Literasi Dan Ikluisi Pasar Modal Rendah

REWA/BE Kepala Perwakilan Bursa Efek Indonesia (BEI) Bengkulu, Early Saputra saat menyampaikan materi pada Investor Gathering Bengkulu di Hotel Santika Bengkulu, pukul 19.20 WIB, Jumat (22/9).
REWA/BE Kepala Perwakilan Bursa Efek Indonesia (BEI) Bengkulu, Early Saputra saat menyampaikan materi pada Investor Gathering Bengkulu di Hotel Santika Bengkulu, pukul 19.20 WIB, Jumat (22/9).

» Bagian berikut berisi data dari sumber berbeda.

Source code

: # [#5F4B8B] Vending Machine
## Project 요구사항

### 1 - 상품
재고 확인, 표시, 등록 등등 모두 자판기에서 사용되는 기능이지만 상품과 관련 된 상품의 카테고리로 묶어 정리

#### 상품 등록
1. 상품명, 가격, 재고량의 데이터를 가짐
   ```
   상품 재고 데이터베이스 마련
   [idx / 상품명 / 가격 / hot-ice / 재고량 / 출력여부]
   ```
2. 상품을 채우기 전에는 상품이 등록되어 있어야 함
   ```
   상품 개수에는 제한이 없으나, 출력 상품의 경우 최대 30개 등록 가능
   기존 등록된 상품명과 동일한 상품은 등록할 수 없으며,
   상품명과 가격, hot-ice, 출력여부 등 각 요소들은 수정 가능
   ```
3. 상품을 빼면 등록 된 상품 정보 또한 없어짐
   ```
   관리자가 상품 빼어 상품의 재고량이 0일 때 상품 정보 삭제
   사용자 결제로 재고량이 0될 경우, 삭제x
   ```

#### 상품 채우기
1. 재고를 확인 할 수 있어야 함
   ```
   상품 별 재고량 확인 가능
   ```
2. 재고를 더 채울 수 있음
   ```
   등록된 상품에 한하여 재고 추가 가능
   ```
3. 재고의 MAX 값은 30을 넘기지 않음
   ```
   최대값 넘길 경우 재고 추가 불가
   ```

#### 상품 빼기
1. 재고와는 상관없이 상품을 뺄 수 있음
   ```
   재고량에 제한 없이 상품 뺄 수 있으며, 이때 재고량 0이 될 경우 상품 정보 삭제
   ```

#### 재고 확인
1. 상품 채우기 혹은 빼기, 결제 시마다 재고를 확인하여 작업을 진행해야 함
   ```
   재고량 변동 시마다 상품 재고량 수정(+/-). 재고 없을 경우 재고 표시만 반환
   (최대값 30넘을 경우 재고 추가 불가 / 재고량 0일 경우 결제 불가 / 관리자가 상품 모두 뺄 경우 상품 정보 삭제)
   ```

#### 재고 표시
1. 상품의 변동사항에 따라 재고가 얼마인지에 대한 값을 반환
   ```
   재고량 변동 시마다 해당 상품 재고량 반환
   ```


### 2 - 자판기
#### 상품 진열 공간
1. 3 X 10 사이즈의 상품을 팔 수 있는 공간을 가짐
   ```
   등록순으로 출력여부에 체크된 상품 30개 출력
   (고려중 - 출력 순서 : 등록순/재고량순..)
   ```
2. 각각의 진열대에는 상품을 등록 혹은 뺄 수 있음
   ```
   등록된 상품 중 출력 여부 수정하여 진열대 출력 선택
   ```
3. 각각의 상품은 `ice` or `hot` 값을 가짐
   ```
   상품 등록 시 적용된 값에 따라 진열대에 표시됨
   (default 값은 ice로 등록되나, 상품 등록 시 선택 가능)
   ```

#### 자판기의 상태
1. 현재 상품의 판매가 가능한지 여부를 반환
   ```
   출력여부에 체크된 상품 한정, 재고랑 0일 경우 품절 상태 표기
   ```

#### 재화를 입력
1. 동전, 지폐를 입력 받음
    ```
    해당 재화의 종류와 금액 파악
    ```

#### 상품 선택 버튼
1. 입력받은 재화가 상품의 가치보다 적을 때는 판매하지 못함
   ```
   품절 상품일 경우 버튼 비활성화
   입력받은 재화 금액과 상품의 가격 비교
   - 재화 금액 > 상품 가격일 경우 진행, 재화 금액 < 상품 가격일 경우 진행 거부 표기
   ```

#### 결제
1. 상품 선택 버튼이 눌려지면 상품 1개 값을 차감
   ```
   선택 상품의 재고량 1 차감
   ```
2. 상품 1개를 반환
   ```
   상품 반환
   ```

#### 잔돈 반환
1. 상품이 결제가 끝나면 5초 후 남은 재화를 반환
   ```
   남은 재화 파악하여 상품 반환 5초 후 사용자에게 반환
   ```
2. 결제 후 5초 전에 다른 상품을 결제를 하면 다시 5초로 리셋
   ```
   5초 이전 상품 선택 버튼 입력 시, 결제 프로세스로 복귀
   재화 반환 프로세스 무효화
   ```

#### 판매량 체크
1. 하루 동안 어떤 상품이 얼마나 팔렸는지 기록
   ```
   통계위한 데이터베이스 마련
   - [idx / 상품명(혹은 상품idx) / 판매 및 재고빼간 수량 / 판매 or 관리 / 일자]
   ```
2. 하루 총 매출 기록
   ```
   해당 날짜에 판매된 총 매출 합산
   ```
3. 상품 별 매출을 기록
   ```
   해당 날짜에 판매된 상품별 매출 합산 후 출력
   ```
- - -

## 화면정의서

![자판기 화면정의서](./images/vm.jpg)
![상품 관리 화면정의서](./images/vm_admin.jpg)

BENGKULU, BE – Tingkat literasi dan iklusi masyarakat terhadap pasar modal masih sangat rendah. Bahkan dapat dikatakan sangat memprihatinkan.

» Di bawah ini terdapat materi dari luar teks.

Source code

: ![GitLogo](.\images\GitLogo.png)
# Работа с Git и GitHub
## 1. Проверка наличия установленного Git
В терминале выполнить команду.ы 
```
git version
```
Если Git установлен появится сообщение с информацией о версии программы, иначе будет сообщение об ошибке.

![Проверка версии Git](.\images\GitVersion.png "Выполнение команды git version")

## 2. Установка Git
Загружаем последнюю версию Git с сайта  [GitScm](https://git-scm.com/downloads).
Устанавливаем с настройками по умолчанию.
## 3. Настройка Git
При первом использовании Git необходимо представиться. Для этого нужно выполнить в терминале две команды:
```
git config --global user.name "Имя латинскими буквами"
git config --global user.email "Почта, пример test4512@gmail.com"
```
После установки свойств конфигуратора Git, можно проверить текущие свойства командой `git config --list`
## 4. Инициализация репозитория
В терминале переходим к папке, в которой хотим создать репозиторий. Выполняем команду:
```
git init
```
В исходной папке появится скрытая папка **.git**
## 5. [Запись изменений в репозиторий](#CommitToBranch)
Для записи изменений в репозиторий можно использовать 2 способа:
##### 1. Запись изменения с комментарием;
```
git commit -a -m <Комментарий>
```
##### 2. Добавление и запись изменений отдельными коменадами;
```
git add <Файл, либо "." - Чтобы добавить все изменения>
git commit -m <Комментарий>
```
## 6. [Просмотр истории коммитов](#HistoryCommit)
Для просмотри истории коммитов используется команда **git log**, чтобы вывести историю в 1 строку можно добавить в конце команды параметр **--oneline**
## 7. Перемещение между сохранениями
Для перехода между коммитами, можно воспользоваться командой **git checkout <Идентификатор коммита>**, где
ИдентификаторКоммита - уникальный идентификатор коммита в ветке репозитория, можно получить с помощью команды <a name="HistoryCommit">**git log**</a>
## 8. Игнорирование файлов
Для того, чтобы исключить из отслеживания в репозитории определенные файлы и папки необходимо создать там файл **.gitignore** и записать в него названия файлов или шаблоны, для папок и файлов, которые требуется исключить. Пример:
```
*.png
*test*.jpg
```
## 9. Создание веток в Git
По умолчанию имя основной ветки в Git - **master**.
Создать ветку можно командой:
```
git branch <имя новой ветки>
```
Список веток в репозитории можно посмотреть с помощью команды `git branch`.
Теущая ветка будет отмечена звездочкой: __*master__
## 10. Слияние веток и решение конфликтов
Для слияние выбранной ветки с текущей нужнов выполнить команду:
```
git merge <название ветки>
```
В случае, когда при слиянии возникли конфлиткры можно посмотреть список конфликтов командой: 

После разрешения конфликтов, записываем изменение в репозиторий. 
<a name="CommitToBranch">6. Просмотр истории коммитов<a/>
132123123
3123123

Kepala Perwakilan Bursa Efek Indonesia (BEI) Bengkulu, Early Saputra mengatakan, bahwa tingkat literasi atau pemahaman masyarakat terhadap pasar modal hanya 3%. Sedangkan untuk tingkat inklusi atau pemanfaatan terhadap pasar modal masih 0.1%.
“Untuk itu, sosialisasi terkait pasar modal memerlukan kerja keras dari seluruh pihak, baik dari OJK, Bursa Efek Indonesia, dan perusahaan sekuritas,” kata Early pada Investor Gathering Bengkulu di Hotel Santika Bengkulu, pukul 19.20 WIB, Jumat (22/9).

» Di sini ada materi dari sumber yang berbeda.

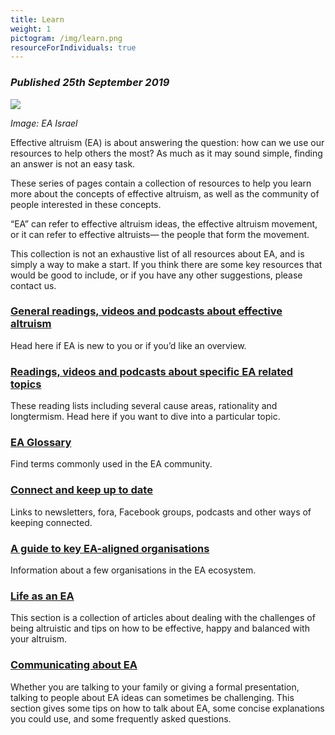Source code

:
 ```yaml
---
title: Learn
weight: 1
pictogram: /img/learn.png
resourceForIndividuals: true
---
```

### _Published 25th September 2019_

<p class="large_image_wrapper">
<img src="/img/learneaisrael.png" />
</p>

_Image: EA Israel_ 

Effective altruism (EA) is about answering the question: how can we use our resources to help others the most? As much as it may sound simple, finding an answer is not an easy task.

These series of pages contain a collection of resources to help you learn more about the concepts of effective altruism, as well as the community of people interested in these concepts. 

“EA” can refer to effective altruism ideas, the effective altruism movement, or it can refer to effective altruists— the people that form the movement. 

This collection is not an exhaustive list of all resources about EA, and is simply a way to make a start. If you think there are some key resources that would be good to include, or if you have any other suggestions, please contact us. 

### [General readings, videos and podcasts about effective altruism](/learn/about-ea/)
Head here if EA is new to you or if you’d like an overview.

### [Readings, videos and podcasts about specific EA related topics](/learn/reading-lists/) 
These reading lists including several cause areas, rationality and longtermism. Head here if you want to dive into a particular topic. 

### [EA Glossary](/learn/glossary/)
Find terms commonly used in the EA community.

### [Connect and keep up to date](/learn/connect/) 
Links to newsletters, fora, Facebook groups, podcasts and other ways of keeping connected. 

### [A guide to key EA-aligned organisations](/learn/orgs/)
Information about a few organisations in the EA ecosystem. 

### [Life as an EA](/learn/life)
This section is a collection of articles about dealing with the challenges of being altruistic and tips on how to be effective, happy and balanced with your altruism. 

### [Communicating about EA](/learn/communicating-ea/)
Whether you are talking to your family or giving a formal presentation, talking to people about EA ideas can sometimes be challenging. This section gives some tips on how to talk about EA, some concise explanations you could use, and some frequently asked questions.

Early menjelaskan inklusi itu seperti narkoba, dimana orang hanya tau namanya sedangkan cara menggunakannya tidak tahu. Kalau di Pasar Modal orang tahu ada saham dan obligasi tetapi kebanyak orang tidak tau bagaimana membeli saham dan menyimpannya.
“Untuk itu kita akan terus meningkatkan literasi dan iklusi di Pasar Modal, agar banyak masyarakat bisa menabung saham,” jelas Early.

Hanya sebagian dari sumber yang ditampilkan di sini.